Custom functions for your SonataFlow service
The Cloud Native Computing Foundation (CNCF) specification supports the custom
function type, which enables the implementations to extend the function definition capability.
SonataFlow supports several custom types, which are listed below.
Custom functions might not be portable across other implementations. |
Sysout custom function
You can use the sysout
function for logging as shown in the following example:
sysout
function definition{
"functions": [
{
"name": "logInfo",
"type": "custom",
"operation": "sysout:INFO"
}
]
}
The string after the :
is optional and is used to indicate the log level. The possible values are TRACE, DEBUG, INFO, WARN, and ERROR. If not present, INFO is considered by default.
In the state
definition, you can call the same sysout
function as shown in the following example:
sysout
function reference within a state
{
"states": [
{
"name": "myState",
"type": "operation",
"actions": [
{
"name": "printAction",
"functionRef": {
"refName": "logInfo",
"arguments": {
"message": "\"Workflow model is \\(.)\""
}
}
}
]
}
]
}
message
argument can be a jq expression or a jq string using interpolation, as in the example above
Java custom function
SonataFlow supports the java
functions within an Apache Maven project, in which you define your workflow service.
Function Definition
The following example shows the declaration of a java
function:
java
function declaration{
"functions": [
{
"name": "myFunction", (1)
"type": "custom", (2)
"operation": "service:java:com.acme.MyInterfaceOrClass::myMethod" (3)
}
]
}
1 | myFunction is the function name |
2 | custom is the function type |
3 | service:java:com.acme.MyInterfaceOrClass::myMethod is the custom operation definition. In the custom operation definition, service is the reserved operation keyword followed by the java keyword. com.acme.MyInterfaceOrClass is the FQCN (Fully Qualified Class Name) of the interface or implementation class followed by the method name (myMethod ). |
Function Arguments
Your method interface signature must copy the arguments passed by the workflow.

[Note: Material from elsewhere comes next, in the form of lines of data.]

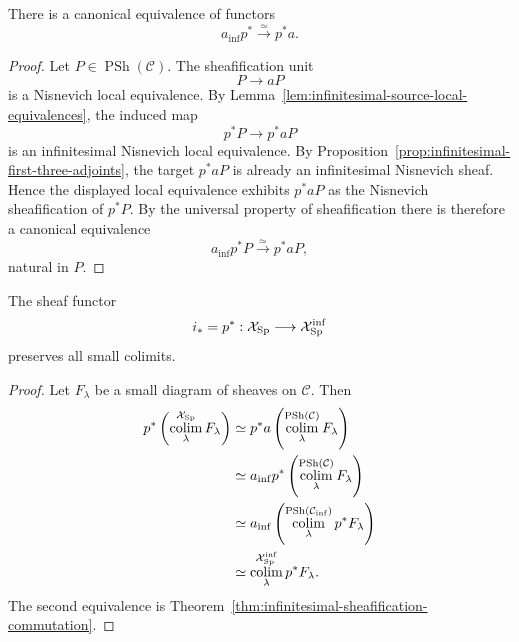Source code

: \begin{theorem}
\label{thm:infinitesimal-sheafification-commutation}
There is a canonical equivalence of functors
\[
    \boxed{
    a_{\mathrm{inf}}p^*\xrightarrow{\simeq}p^*a.
    }
\]
\end{theorem}

\begin{proof}
Let $P\in\operatorname{PSh}(\mathcal C)$.  The sheafification unit
\[
    P\longrightarrow aP
\]
is a Nisnevich local equivalence.  By
Lemma~\ref{lem:infinitesimal-source-local-equivalences}, the induced map
\[
    p^*P\longrightarrow p^*aP
\]
is an infinitesimal Nisnevich local equivalence.  By
Proposition~\ref{prop:infinitesimal-first-three-adjoints}, the target
$p^*aP$ is already an infinitesimal Nisnevich sheaf.  Hence the displayed
local equivalence exhibits $p^*aP$ as the Nisnevich sheafification of
$p^*P$.  By the universal property of sheafification there is therefore a
canonical equivalence
\[
    a_{\mathrm{inf}}p^*P
    \xrightarrow{\simeq}
    p^*aP,
\]
natural in $P$.
\end{proof}

\begin{corollary}
\label{cor:infinitesimal-i-star-colimits}
The sheaf functor
\[
    i_*=p^*:\mathcal X_{\Sp}\longrightarrow
    \mathcal X_{\Sp}^{\mathrm{inf}}
\]
preserves all small colimits.
\end{corollary}

\begin{proof}
Let $F_\lambda$ be a small diagram of sheaves on $\mathcal C$.  Then
\[
\begin{aligned}
    p^*\left(\colim_{\lambda}^{\mathcal X_{\Sp}}F_\lambda\right)
    &\simeq
    p^*a\left(\colim_{\lambda}^{\operatorname{PSh}(\mathcal C)}F_\lambda\right)\\
    &\simeq
    a_{\mathrm{inf}}p^*
    \left(\colim_{\lambda}^{\operatorname{PSh}(\mathcal C)}F_\lambda\right)\\
    &\simeq
    a_{\mathrm{inf}}
    \left(\colim_{\lambda}^{\operatorname{PSh}(\mathcal C_{\mathrm{inf}})}p^*F_\lambda\right)\\
    &\simeq
    \colim_{\lambda}^{\mathcal X_{\Sp}^{\mathrm{inf}}}p^*F_\lambda.
\end{aligned}
\]
The second equivalence is
Theorem~\ref{thm:infinitesimal-sheafification-commutation}.
\end{proof}

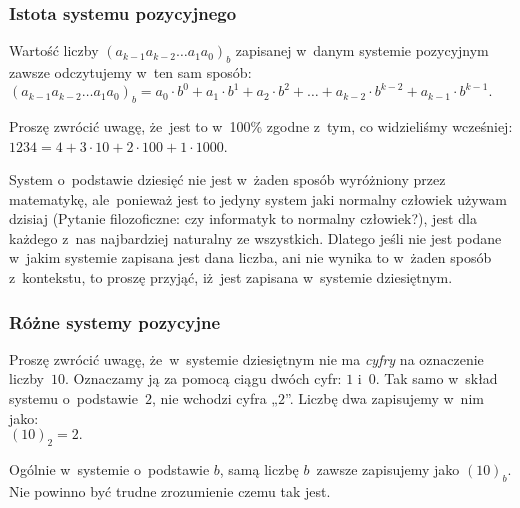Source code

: \documentclass[10pt,t]{beamer}
\begin{document}
\begin{frame}
  \frametitle{Istota systemu pozycyjnego}


  Wartość liczby $( a_{ k - 1 } a_{ k - 2 } \ldots a_{ 1 } a_{ 0 } )_{ b }$ zapisanej
  w~danym systemie pozycyjnym zawsze odczytujemy w~ten sam sposób: \\
  $\displaystyle
  ( a_{ k - 1 } a_{ k - 2 } \ldots a_{ 1 } a_{ 0 } )_{ b } =
  a_{ 0 } \cdot b^{ 0 } + a_{ 1 } \cdot b^{ 1 } + a_{ 2 } \cdot b^{ 2 } + \ldots +
  a_{ k - 2 } \cdot b^{ k - 2 } + a_{ k - 1 } \cdot b^{ k - 1 }.$

  Proszę zwrócić uwagę, że~jest to w~100\% zgodne z~tym, co widzieliśmy
  wcześniej: $1234 = 4 + 3 \cdot 10 + 2 \cdot 100 + 1 \cdot 1000$.

  System o~podstawie dziesięć nie jest w~żaden sposób wyróżniony przez
  matematykę, ale~ponieważ jest to jedyny system jaki normalny człowiek
  używam dzisiaj (Pytanie filozoficzne: czy informatyk to normalny
  człowiek?), jest dla każdego z~nas najbardziej naturalny ze
  wszystkich. Dlatego jeśli nie jest podane w~jakim systemie zapisana
  jest dana liczba, ani nie wynika to w~żaden sposób z~kontekstu, to
  proszę przyjąć, iż~jest zapisana w~systemie dziesiętnym.

\end{frame}





\begin{frame}
  \frametitle{Różne systemy pozycyjne}


  Proszę zwrócić uwagę, że~w~systemie dziesiętnym nie ma \textit{cyfry}
  na oznaczenie liczby~$10$. Oznaczamy ją za pomocą ciągu dwóch cyfr: $1$
  i~$0$. Tak samo w~skład systemu o~podstawie~$2$, nie wchodzi cyfra „$2$”.
  Liczbę dwa zapisujemy w~nim jako: \\
  $(10)_{ 2 } = 2.$

  Ogólnie w~systemie o~podstawie $b$, samą liczbę $b$~zawsze zapisujemy jako
  $(10)_{ b }$. Nie powinno być trudne zrozumienie czemu tak jest.


\end{frame}
\end{document}
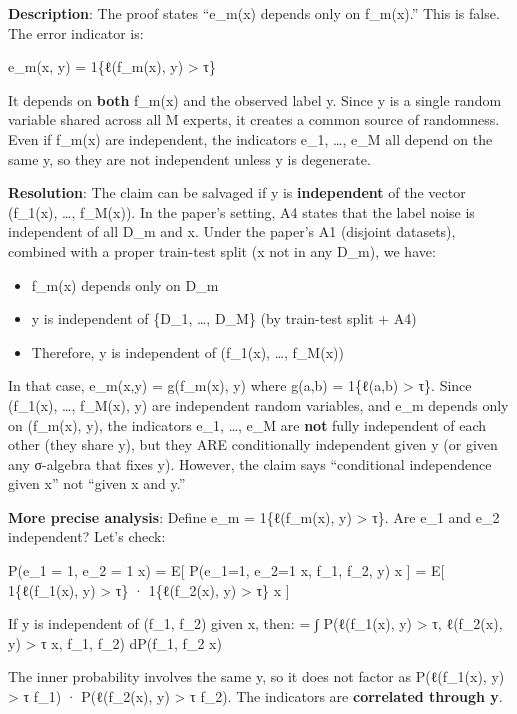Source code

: \documentclass[
  12pt,
]{article}
\providecommand{\tightlist}{%
  \setlength{\itemsep}{0pt}\setlength{\parskip}{0pt}}
\begin{document}
\textbf{Description}: The proof states ``e\_m(x) depends only on
f\_m(x).'' This is false. The error indicator is:

e\_m(x, y) = 1\{ℓ(f\_m(x), y) \textgreater{} τ\}

It depends on \textbf{both} f\_m(x) and the observed label y. Since y is
a single random variable shared across all M experts, it creates a
common source of randomness. Even if f\_m(x) are independent, the
indicators e\_1, \ldots, e\_M all depend on the same y, so they are not
independent unless y is degenerate.

\textbf{Resolution}: The claim can be salvaged if y is
\textbf{independent} of the vector (f\_1(x), \ldots, f\_M(x)). In the
paper's setting, A4 states that the label noise is independent of all
D\_m and x. Under the paper's A1 (disjoint datasets), combined with a
proper train-test split (x not in any D\_m), we have:

\begin{itemize}
\tightlist
\item
  f\_m(x) depends only on D\_m
\item
  y is independent of \{D\_1, \ldots, D\_M\} (by train-test split + A4)
\item
  Therefore, y is independent of (f\_1(x), \ldots, f\_M(x))
\end{itemize}

In that case, e\_m(x,y) = g(f\_m(x), y) where g(a,b) = 1\{ℓ(a,b)
\textgreater{} τ\}. Since (f\_1(x), \ldots, f\_M(x), y) are independent
random variables, and e\_m depends only on (f\_m(x), y), the indicators
e\_1, \ldots, e\_M are \textbf{not} fully independent of each other
(they share y), but they ARE conditionally independent given y (or given
any σ-algebra that fixes y). However, the claim says ``conditional
independence given x'' not ``given x and y.''

\textbf{More precise analysis}: Define e\_m = 1\{ℓ(f\_m(x), y)
\textgreater{} τ\}. Are e\_1 and e\_2 independent? Let's check:

P(e\_1 = 1, e\_2 = 1 \textbar{} x) = E{[} P(e\_1=1, e\_2=1 \textbar{} x,
f\_1, f\_2, y) \textbar{} x {]} = E{[} 1\{ℓ(f\_1(x), y) \textgreater{}
τ\} · 1\{ℓ(f\_2(x), y) \textgreater{} τ\} \textbar{} x {]}

If y is independent of (f\_1, f\_2) given x, then: = ∫ P(ℓ(f\_1(x), y)
\textgreater{} τ, ℓ(f\_2(x), y) \textgreater{} τ \textbar{} x, f\_1,
f\_2) dP(f\_1, f\_2 \textbar{} x)

The inner probability involves the same y, so it does not factor as
P(ℓ(f\_1(x), y) \textgreater{} τ \textbar{} f\_1) · P(ℓ(f\_2(x), y)
\textgreater{} τ \textbar{} f\_2). The indicators are \textbf{correlated
through y}.
\end{document}
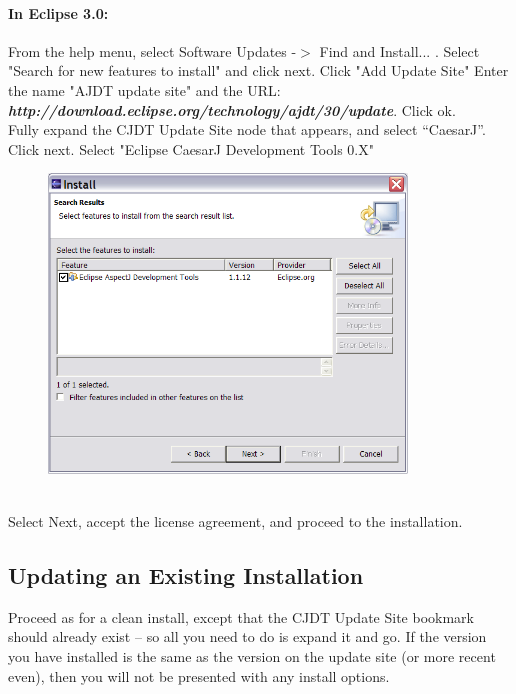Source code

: \paragraph{In Eclipse 3.0:}
\label{sec:In Eclipse 3.0}
 From the help menu, select Software Updates -$>$ Find and Install... . Select "Search for new features to install" and click next.
Click "Add Update Site" Enter the name
"AJDT update site" \newline and the URL:  \textbf{\textit{http://download.eclipse.org/technology/ajdt/30/update}}. Click ok.\\
Fully expand the CJDT Update Site node that appears, and select "`CaesarJ"'. Click
next. Select "Eclipse CaesarJ Development Tools 0.X"\\
\begin{figure}[htbp]
	\centering
		\includegraphics[width=0.85\textwidth]{./images/install_page_3_0.png}
	\label{fig:install_page_3_0}
\end{figure}\\
Select Next, accept the license agreement, and proceed to the
installation.

\subsection{Updating an Existing Installation}
Proceed as for a clean install, except that the CJDT Update Site bookmark should already
exist -- so all you need to do is expand it and go. If the version you have
installed is the same as the version on the update site (or more recent even),
then you will not be presented with any install options.
\newpage
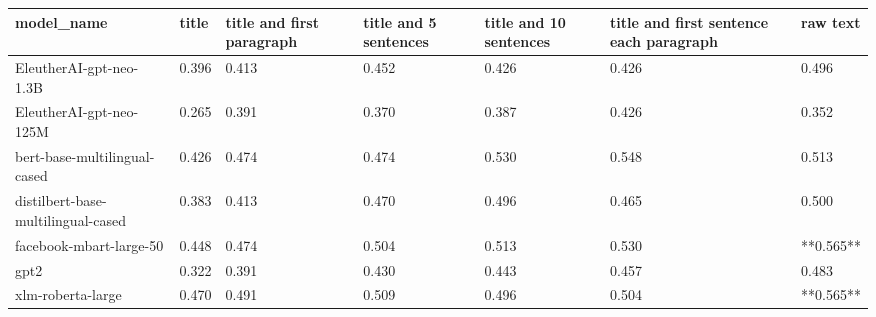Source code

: \begin{tabular}{lllllll}
\toprule
                        model\_name & title & title and first paragraph & title and 5 sentences & title and 10 sentences & title and first sentence each paragraph &  raw text \\
\midrule
           EleutherAI-gpt-neo-1.3B & 0.396 &                     0.413 &                 0.452 &                  0.426 &                                   0.426 &     0.496 \\
           EleutherAI-gpt-neo-125M & 0.265 &                     0.391 &                 0.370 &                  0.387 &                                   0.426 &     0.352 \\
      bert-base-multilingual-cased & 0.426 &                     0.474 &                 0.474 &                  0.530 &                                   0.548 &     0.513 \\
distilbert-base-multilingual-cased & 0.383 &                     0.413 &                 0.470 &                  0.496 &                                   0.465 &     0.500 \\
           facebook-mbart-large-50 & 0.448 &                     0.474 &                 0.504 &                  0.513 &                                   0.530 & **0.565** \\
                              gpt2 & 0.322 &                     0.391 &                 0.430 &                  0.443 &                                   0.457 &     0.483 \\
                 xlm-roberta-large & 0.470 &                     0.491 &                 0.509 &                  0.496 &                                   0.504 & **0.565** \\
\bottomrule
\end{tabular}
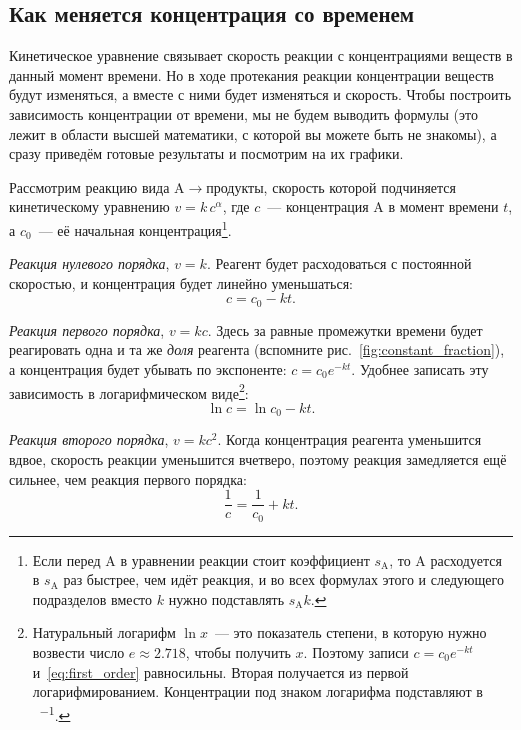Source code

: \subsection*{Как меняется концентрация со временем}

Кинетическое уравнение связывает скорость реакции с концентрациями веществ в данный момент времени. Но в ходе протекания реакции концентрации веществ будут изменяться, а вместе с ними будет изменяться и скорость. Чтобы построить зависимость концентрации от времени, мы не будем выводить формулы (это лежит в области высшей математики, с которой вы можете быть не знакомы), а сразу приведём готовые результаты и посмотрим на их графики.

Рассмотрим реакцию вида $\mathrm{A} \rightarrow \text{продукты}$, скорость которой подчиняется кинетическому уравнению $v = k\,c^{\alpha}$, где $c$~--- концентрация A в момент времени $t$, а $c_0$~--- её начальная концентрация\footnote{Если перед A в уравнении реакции стоит коэффициент $s_{\mathrm{A}}$, то A расходуется в $s_{\mathrm{A}}$ раз быстрее, чем идёт реакция, и во всех формулах этого и следующего подразделов вместо $k$ нужно подставлять $s_{\mathrm{A}}k$.}.

\emph{Реакция нулевого порядка}, $v = k$. Реагент будет расходоваться с постоянной скоростью, и концентрация будет линейно уменьшаться:
\begin{equation}
    \label{eq:zero_order}
    c = c_0 - kt.
\end{equation}

\emph{Реакция первого порядка}, $v = kc$. Здесь за равные промежутки времени будет реагировать одна и та же \emph{доля} реагента (вспомните рис.~\ref{fig:constant_fraction}), а концентрация будет убывать по экспоненте: $c = c_0 e^{-kt}$. Удобнее записать эту зависимость в логарифмическом виде\footnote{Натуральный логарифм $\ln x$~--- это показатель степени, в которую нужно возвести число $e \approx \num{2,718}$, чтобы получить $x$. Поэтому записи $c = c_0 e^{-kt}$ и~\eqref{eq:first_order} равносильны. Вторая получается из первой логарифмированием. Концентрации под знаком логарифма подставляют в \unit{\ruMole\per\ruL}.}:
\begin{equation}
    \label{eq:first_order}
    \ln c = \ln c_0 - kt.
\end{equation}

\emph{Реакция второго порядка}, $v = kc^2$. Когда концентрация реагента уменьшится вдвое, скорость реакции уменьшится вчетверо, поэтому реакция замедляется ещё сильнее, чем реакция первого порядка:
\begin{equation}
    \label{eq:second_order}
    \frac{1}{c} = \frac{1}{c_0} + kt.
\end{equation}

For example, if you invoke a function using one argument as follows, then your method signature assumes that the number
model variable is an integer:
java
function reference with one argument{
"functionRef": {
"refName": "myFunction",
"arguments": {
"number": "${.number}"
}
}
}
java
function implementationpublic class MyInterfaceOrClass {
public void myMethod(int number) {
if (number % 2 != 0) {
throw new IllegalArgumentException("Odd situation");
}
}
}
As a particular case, if you provide no argument in the workflow definition, the signature of the Java method might include a Jackson’s JsonNode
parameter. This means that the Java method expects the entire workflow model as input.
When using the following example function reference with no arguments, and if the method signature contains a JsonNode
parameter, the entire workflow model is passed when the method call is performed.
java
function reference with no arguments{
"functionRef": {
"refName": "myFunction"
}
}
java
function implementationpublic class MyInterfaceOrClass {
public JsonNode myMethod(JsonNode workflowData) {
// do whatever I want with the Workflow model
......
// return the modified content:
return workflowData;
}
}
Function return values
If your method returns a JsonNode
, the content of that node is merged into the workflow model (you can use an action data filter to control what is merged).
The same occurs if your method returns any Java Object
descendant that is not a primitive wrapper, the Java object is recursively converted to a JSON object and the result is merged into the workflow model (you can use an action data filter to control what is merged).
If your method returns a primitive type or their corresponding wrapper object (int, boolean, long, and so on), then the primitive value is added to the workflow model with the name response
(you can change that name using an action data filter).
If your method returns Java collections, it is converted to a JSON array and added to the workflow model with the name response
(you can change that name using an action data filter).
Function accessing contextual data
If you need access to process contextual information (for example, Kogito process instance ID) inside your Java service, you can add a KogitoProcessContext
parameter as the last one in the method signature.
Therefore, if you need to do so, you can update the signature of methods from previous sections.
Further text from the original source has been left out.